- Owen is 15 days from turning 5. Everyday I look at him and marvel and the boy he is and is becoming. On a crash course to being a kindergartener. Wow! How has this happened?He is such a fun kid. Curious and clever and creative. Today he had taken his drawing table apart because he and Daddy were going to build something with the pieces. Daddy wasn't home yet and I wasn't really gung ho about this. Then he decided he'd wait for Morgan to get home and they would make a plan. When Morgan walked in Owen yelled up the stairs, "Daddy! You are just in time!" I heard Morgan tell him he would get the rolling pin and then I saw Morgan coming in from the garage with the rolling pin and twine. I don't know what was *built* but I'm sure it was fun. It is one of my missions as his mama to preserve his curiosity and creativity and that will become more difficult once he enters school. I know how school can work for children who are creative and curious and ask a lot of questions. Sometimes is isn't kind. Some teachers only want children to fall in line and keep to the task at hand. I hope he doesn't get those teachers. I actually hope no one gets those teachers. School can have a dark side. I've seen it as a student and as a teacher.

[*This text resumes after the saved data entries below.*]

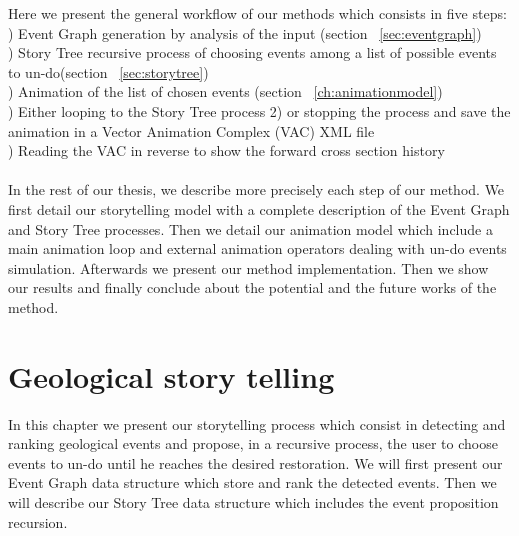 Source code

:\documentclass[12pt, a4paper]{report} %
\begin{document}
Here we present the general workflow  of our methods which consists in five steps:\\

) Event Graph generation by analysis of the input (section ~\ref{sec:eventgraph})\\
) Story Tree recursive process of choosing events among a list of possible events to un-do(section ~\ref{sec:storytree})\\
) Animation of the list of chosen events (section ~\ref{ch:animationmodel})\\
) Either looping to the Story Tree process 2) or stopping the process and save the animation in a Vector Animation Complex (VAC) XML file\cite{vac} \\
) Reading the VAC in reverse to show the forward cross section history
\\\\
In the rest of our thesis, we describe more precisely each step of our method. We first detail our storytelling model with a complete description of the Event Graph and Story Tree processes. Then we detail our animation model  which include a main animation loop and external animation operators dealing with un-do events simulation. Afterwards we present our method implementation. Then we show our results and finally conclude about the potential and the future works of the method. 

\chapter{Geological story telling}

In this chapter we present our storytelling process which consist in detecting and ranking geological events and propose, in a recursive process, the user to choose events to un-do until he reaches the desired restoration.
We will first present our Event Graph data structure which store and rank the detected events. Then we will describe our Story Tree data structure which includes the event proposition recursion.
\end{document}
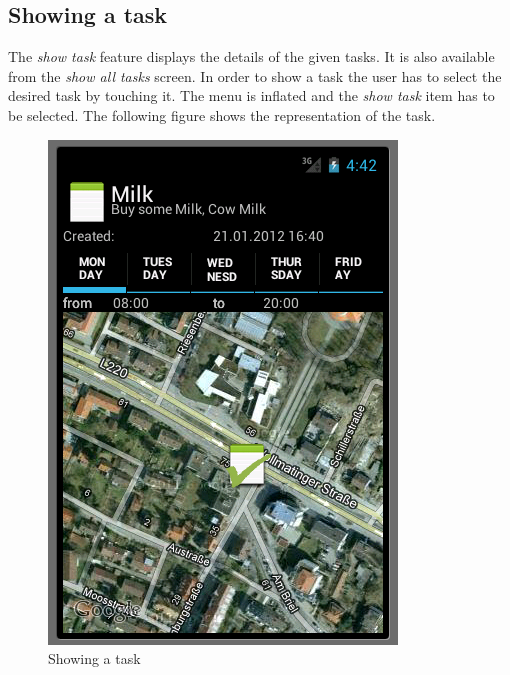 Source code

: \subsection{Showing a task}
The \emph{show task} feature displays the details of the given tasks. It is also
available from the \emph{show all tasks} screen. In order to show a task the
user has to select the desired task by touching it. The menu is inflated and the
\emph{show task} item has to be selected. The following figure shows the
representation of the task.
 \begin{figure}[h]
  \caption{Showing a task}
  \center
  	\includegraphics[scale=0.25]{../resources/show-task.png}
\end{figure}

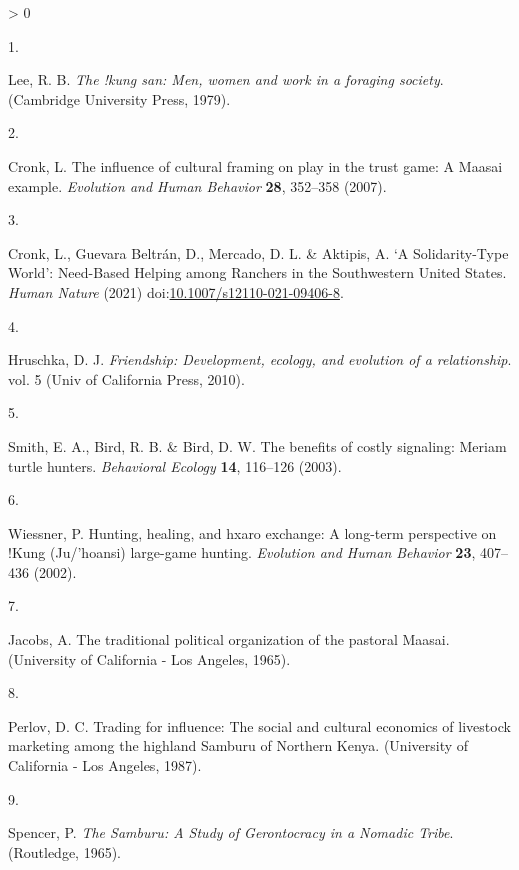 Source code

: \documentclass[
]{article}
\newlength{\cslhangindent}
\newlength{\csllabelwidth}
\newenvironment{CSLReferences}[2] %
 {%
  \setlength{\parindent}{0pt}
  \ifodd #1 \everypar{\setlength{\hangindent}{\cslhangindent}}\ignorespaces\fi
  \ifnum #2 > 0
  \setlength{\parskip}{#2\baselineskip}
  \fi
 }%
 {}
\newcommand{\CSLLeftMargin}[1]{\parbox[t]{\csllabelwidth}{#1}}
\newcommand{\CSLRightInline}[1]{\parbox[t]{\linewidth - \csllabelwidth}{#1}\break}
\begin{document}
\hypertarget{refs}{}
\begin{CSLReferences}{0}{0}
\leavevmode\hypertarget{ref-lee1979kung}{}%
\CSLLeftMargin{1. }
\CSLRightInline{Lee, R. B. \emph{The !kung san: Men, women and work in a foraging society}. (Cambridge University Press, 1979).}

\leavevmode\hypertarget{ref-cronkInfluenceCulturalFraming2007}{}%
\CSLLeftMargin{2. }
\CSLRightInline{Cronk, L. The influence of cultural framing on play in the trust game: A {Maasai} example. \emph{Evolution and Human Behavior} \textbf{28}, 352--358 (2007).}

\leavevmode\hypertarget{ref-cronkSolidarityTypeWorldNeedBased2021}{}%
\CSLLeftMargin{3. }
\CSLRightInline{Cronk, L., Guevara Beltrán, D., Mercado, D. L. \& Aktipis, A. {`{A Solidarity}-{Type World}'}: {Need}-{Based Helping} among {Ranchers} in the {Southwestern United States}. \emph{Human Nature} (2021) doi:\href{https://doi.org/10.1007/s12110-021-09406-8}{10.1007/s12110-021-09406-8}.}

\leavevmode\hypertarget{ref-hruschkaFriendshipDevelopmentEcology2010}{}%
\CSLLeftMargin{4. }
\CSLRightInline{Hruschka, D. J. \emph{Friendship: {Development}, ecology, and evolution of a relationship}. vol. 5 ({Univ of California Press}, 2010).}

\leavevmode\hypertarget{ref-smithBenefitsCostlySignaling2003a}{}%
\CSLLeftMargin{5. }
\CSLRightInline{Smith, E. A., Bird, R. B. \& Bird, D. W. The benefits of costly signaling: {Meriam} turtle hunters. \emph{Behavioral Ecology} \textbf{14}, 116--126 (2003).}

\leavevmode\hypertarget{ref-wiessnerHuntingHealingHxaro2002}{}%
\CSLLeftMargin{6. }
\CSLRightInline{Wiessner, P. Hunting, healing, and hxaro exchange: {A} long-term perspective on !{Kung} ({Ju}/'hoansi) large-game hunting. \emph{Evolution and Human Behavior} \textbf{23}, 407--436 (2002).}

\leavevmode\hypertarget{ref-jacobsTraditionalPoliticalOrganization1965}{}%
\CSLLeftMargin{7. }
\CSLRightInline{Jacobs, A. The traditional political organization of the pastoral {Maasai}. (University of California - Los Angeles, 1965).}

\leavevmode\hypertarget{ref-perlovTradingInfluenceSocial1987}{}%
\CSLLeftMargin{8. }
\CSLRightInline{Perlov, D. C. Trading for influence: {The} social and cultural economics of livestock marketing among the highland {Samburu} of {Northern Kenya}. (University of California - Los Angeles, 1987).}

\leavevmode\hypertarget{ref-spencerSamburuStudyGerontocracy1965}{}%
\CSLLeftMargin{9. }
\CSLRightInline{Spencer, P. \emph{The {Samburu}: {A Study} of {Gerontocracy} in a {Nomadic Tribe}}. ({Routledge}, 1965).}


\end{CSLReferences}
\end{document}
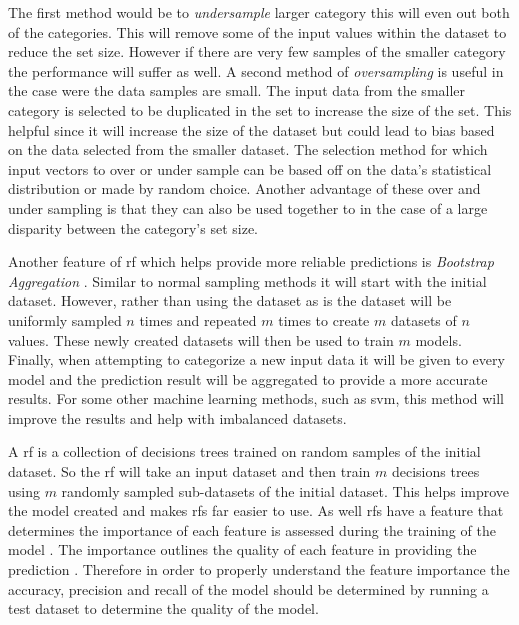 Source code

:  
The first method would be to \textit{undersample} larger category this will even out both of the categories. This will remove some of the input values within the dataset to reduce the set size. However if there are very few samples of the smaller category the performance will suffer as well. A second method of \textit{oversampling} is useful in the case were the data samples are small. The input data from the smaller category is selected to be duplicated in the set to increase the size of the set. This helpful since it will increase the size of the dataset but could lead to bias based on the data selected from the smaller dataset. The selection method for which input vectors to over or under sample can be based off on the data's statistical distribution or made by random choice. Another advantage of these over and under sampling is that they can also be used together to in the case of a large disparity between the category's set size. 

Another feature of \gls{rf} which helps provide more reliable predictions is \textit{Bootstrap Aggregation} \cite{Westland2011}. Similar to normal sampling methods it will start with the initial dataset. However, rather than using the dataset as is the dataset will be uniformly sampled $n$ times and repeated $m$ times to create $m$ datasets of $n$ values. These newly created datasets will then be used to train $m$ models. Finally, when attempting to categorize a new input data it will be given to every model and the prediction result will be aggregated to provide a more accurate results. For some other machine learning methods, such as \gls{svm}, this method will improve the results and help with imbalanced datasets.

A \gls{rf} is a collection of decisions trees trained on random samples of the initial dataset. So the \gls{rf} will take an input dataset and then train $m$ decisions trees using $m$ randomly sampled sub-datasets of the initial dataset. This helps improve the model created and makes \gls{rf}s far easier to use. As well \gls{rf}s have a feature that determines the importance of each feature is assessed during the training of the model \cite{Westland2011}. The importance outlines the quality of each feature in providing the prediction \cite{Verikas2011}. Therefore in order to properly understand the feature importance the accuracy, precision and recall of the model should be determined by running a test dataset to determine the quality of the model.


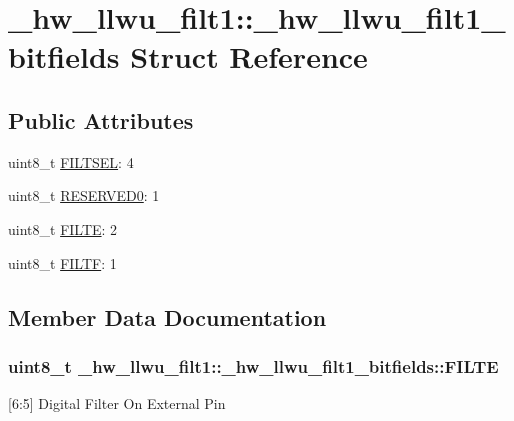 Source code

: \hypertarget{struct__hw__llwu__filt1_1_1__hw__llwu__filt1__bitfields}{}\section{\+\_\+hw\+\_\+llwu\+\_\+filt1\+:\+:\+\_\+hw\+\_\+llwu\+\_\+filt1\+\_\+bitfields Struct Reference}
\label{struct__hw__llwu__filt1_1_1__hw__llwu__filt1__bitfields}
\subsection*{Public Attributes}
\begin{DoxyCompactItemize}
\item 
uint8\+\_\+t \hyperlink{struct__hw__llwu__filt1_1_1__hw__llwu__filt1__bitfields_a6a6546d535e0fbb2af24f93571a42c05}{F\+I\+L\+T\+S\+EL}\+: 4
\item 
uint8\+\_\+t \hyperlink{struct__hw__llwu__filt1_1_1__hw__llwu__filt1__bitfields_a2a04eefbee21b8f75345ea1af2353395}{R\+E\+S\+E\+R\+V\+E\+D0}\+: 1
\item 
uint8\+\_\+t \hyperlink{struct__hw__llwu__filt1_1_1__hw__llwu__filt1__bitfields_a6b4114cf4b28906d66a56e198e0c7ff4}{F\+I\+L\+TE}\+: 2
\item 
uint8\+\_\+t \hyperlink{struct__hw__llwu__filt1_1_1__hw__llwu__filt1__bitfields_ad8512ac49e8cc5a14cf4cb03d7868e9b}{F\+I\+L\+TF}\+: 1
\end{DoxyCompactItemize}


\subsection{Member Data Documentation}
\subsubsection[{\texorpdfstring{F\+I\+L\+TE}{FILTE}}]{\setlength{\rightskip}{0pt plus 5cm}uint8\+\_\+t \+\_\+hw\+\_\+llwu\+\_\+filt1\+::\+\_\+hw\+\_\+llwu\+\_\+filt1\+\_\+bitfields\+::\+F\+I\+L\+TE}\hypertarget{struct__hw__llwu__filt1_1_1__hw__llwu__filt1__bitfields_a6b4114cf4b28906d66a56e198e0c7ff4}{}\label{struct__hw__llwu__filt1_1_1__hw__llwu__filt1__bitfields_a6b4114cf4b28906d66a56e198e0c7ff4}
\mbox{[}6\+:5\mbox{]} Digital Filter On External Pin 
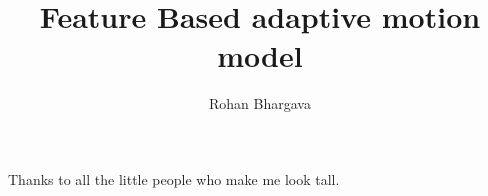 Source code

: \documentclass[12pt]{dalcsthesis}
\begin{document}
\mcs  %
\title{Feature Based adaptive motion model}
\author{Rohan Bhargava}


\providecommand{\tabularnewline}{\\}
\newcommand{\lyxdot}{.}

\frontmatter


\begin{abstract}

\end{abstract}

\begin{acknowledgements}
Thanks to all the little people who make me look tall.
\end{acknowledgements}

\mainmatter
\end{document}
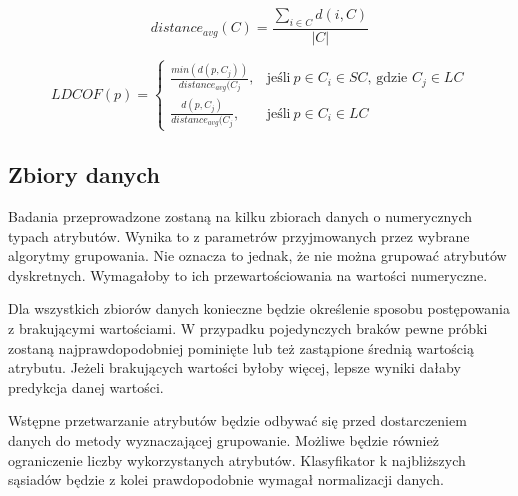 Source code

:\documentclass[11pt,a4paper,twoside]{article}
\begin{document}
\begin{equation}
distance_{avg}(C) = \frac{\sum_{i \in C} d(i,C)}{|C|}
\end{equation}

\begin{equation}
LDCOF(p) = \begin{cases}
   \frac{min(d(p,C_{j}))}{distance_{avg}(C_{j}}, & \text{jeśli}\ p \in C_{i} \in SC \text{, gdzie } C_{j} \in LC\\
    \frac{d(p,C_{j})}{distance_{avg}(C_{j}}, & \text{jeśli}\ p \in C_{i} \in LC
  \end{cases}
\end{equation}


\subsection{Zbiory danych}

Badania przeprowadzone zostaną na kilku zbiorach danych o numerycznych typach atrybutów. Wynika to z parametrów przyjmowanych przez wybrane algorytmy grupowania. Nie oznacza to jednak, że nie można grupować atrybutów dyskretnych. Wymagałoby to ich przewartościowania na wartości numeryczne.

Dla wszystkich zbiorów danych konieczne będzie określenie sposobu postępowania z brakującymi wartościami. W przypadku pojedynczych braków pewne próbki zostaną najprawdopodobniej pominięte lub też zastąpione średnią wartością atrybutu. Jeżeli brakujących wartości byłoby więcej, lepsze wyniki dałaby predykcja danej wartości.

Wstępne przetwarzanie atrybutów będzie odbywać się przed dostarczeniem danych do metody wyznaczającej grupowanie. Możliwe będzie również ograniczenie liczby wykorzystanych atrybutów. Klasyfikator k najbliższych sąsiadów będzie z kolei prawdopodobnie wymagał normalizacji danych. 
\end{document}
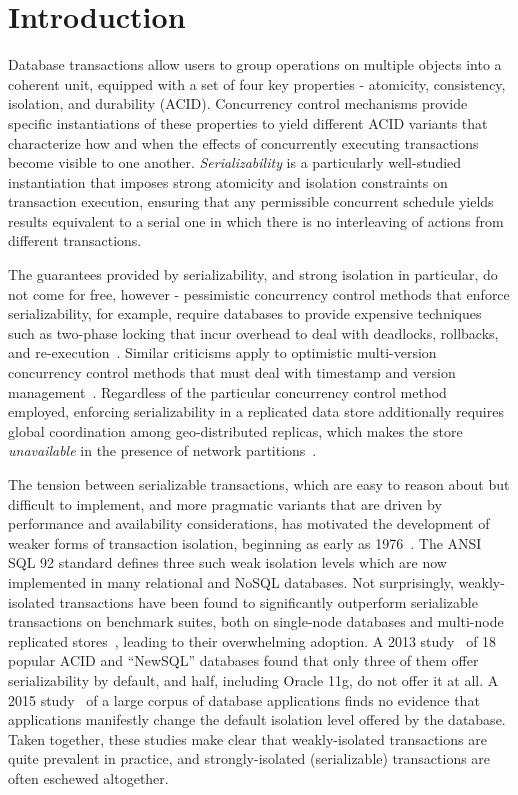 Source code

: 
\section{Introduction}

Database transactions allow users to group operations on multiple
objects into a coherent unit, equipped with a set of four key
properties - atomicity, consistency, isolation, and durability (ACID).
Concurrency control mechanisms provide specific instantiations of
these properties to yield different ACID variants that characterize
how and when the effects of concurrently executing transactions become
visible to one another.  \emph{Serializability} is a particularly
well-studied instantiation that imposes strong atomicity and isolation
constraints on transaction execution, ensuring that any permissible
concurrent schedule yields results equivalent to a serial one in which
there is no interleaving of actions from different transactions.

The guarantees provided by serializability, and strong isolation in
particular, do not come for free, however - pessimistic concurrency
control methods that enforce serializability, for example, require
databases to provide expensive techniques such as two-phase locking
that incur overhead to deal with deadlocks, rollbacks, and
re-execution~\cite{twopl,ullmanbook}.  Similar criticisms apply to
optimistic multi-version concurrency control methods that must deal
with timestamp and version management~\cite{BG81}.  Regardless of the
particular concurrency control method employed, enforcing
serializability in a replicated data store additionally requires
global coordination among geo-distributed replicas, which makes the
store \emph{unavailable} in the presence of network
partitions~\cite{cap,sernotavlbl,bailishat,bernsigmod13}.

The tension between serializable transactions, which are easy to
reason about but difficult to implement, and more pragmatic variants
that are driven by performance and availability considerations, has
motivated the development of weaker forms of transaction isolation,
beginning as early as 1976~\cite{gray1976}. The ANSI SQL 92 standard
defines three such weak isolation levels which are now implemented in
many relational and NoSQL databases. Not surprisingly, weakly-isolated
transactions have been found to significantly outperform serializable
transactions on benchmark suites, both on single-node databases and
multi-node replicated stores~\cite{dbtuningbook,bailishat,bailisvldb},
leading to their overwhelming adoption. A 2013
study~\cite{bailishotos} of 18 popular ACID and ``NewSQL'' databases
found that only three of them offer serializability by default, and
half, including Oracle 11g, do not offer it at all.  A 2015
study~\cite{bailisferal} of a large corpus of database applications
finds no evidence that applications manifestly change the default
isolation level offered by the database. Taken together, these studies
make clear that weakly-isolated transactions are quite prevalent in
practice, and strongly-isolated (serializable) transactions are often
eschewed altogether.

- I'm becoming more working-mama and less stay-home mama. I was offered an additional position at work. Something that will afford me more creativity and more hours. I'm nervous and excited and overwhelmed by the opportunity. I feel like it's something I will regret not trying. I also feel like it's daunting to balance more work into my schedule. A schedule that is always changing.
- I've been reading a ton. Averaging 4-6 books a month. Some very good. Some not so good. This week it's Hotel on the Corner of Bitter and Sweet by Jamie Ford. I finished it last night and it is now one of my top 5 favorite books. I started The Paris Wife last night. As attached as I am to real books I really enjoy reading on my Nook.
- My creative pursuits have been on the back burner. I've done no scrapbooking for at least 6 months. My craftroom was a dump (seriously) for 5 of those 6 months. I dumped my stuff in there after the last retreat I went on and then things just accumulated and piled up and I didn't do anything creative. Only necessary things like wrap gifts or dig to find envelopes for something or gather supplies for Mom Scouts. I need to get back to a routine of creating something. Even if it is just a mess of something!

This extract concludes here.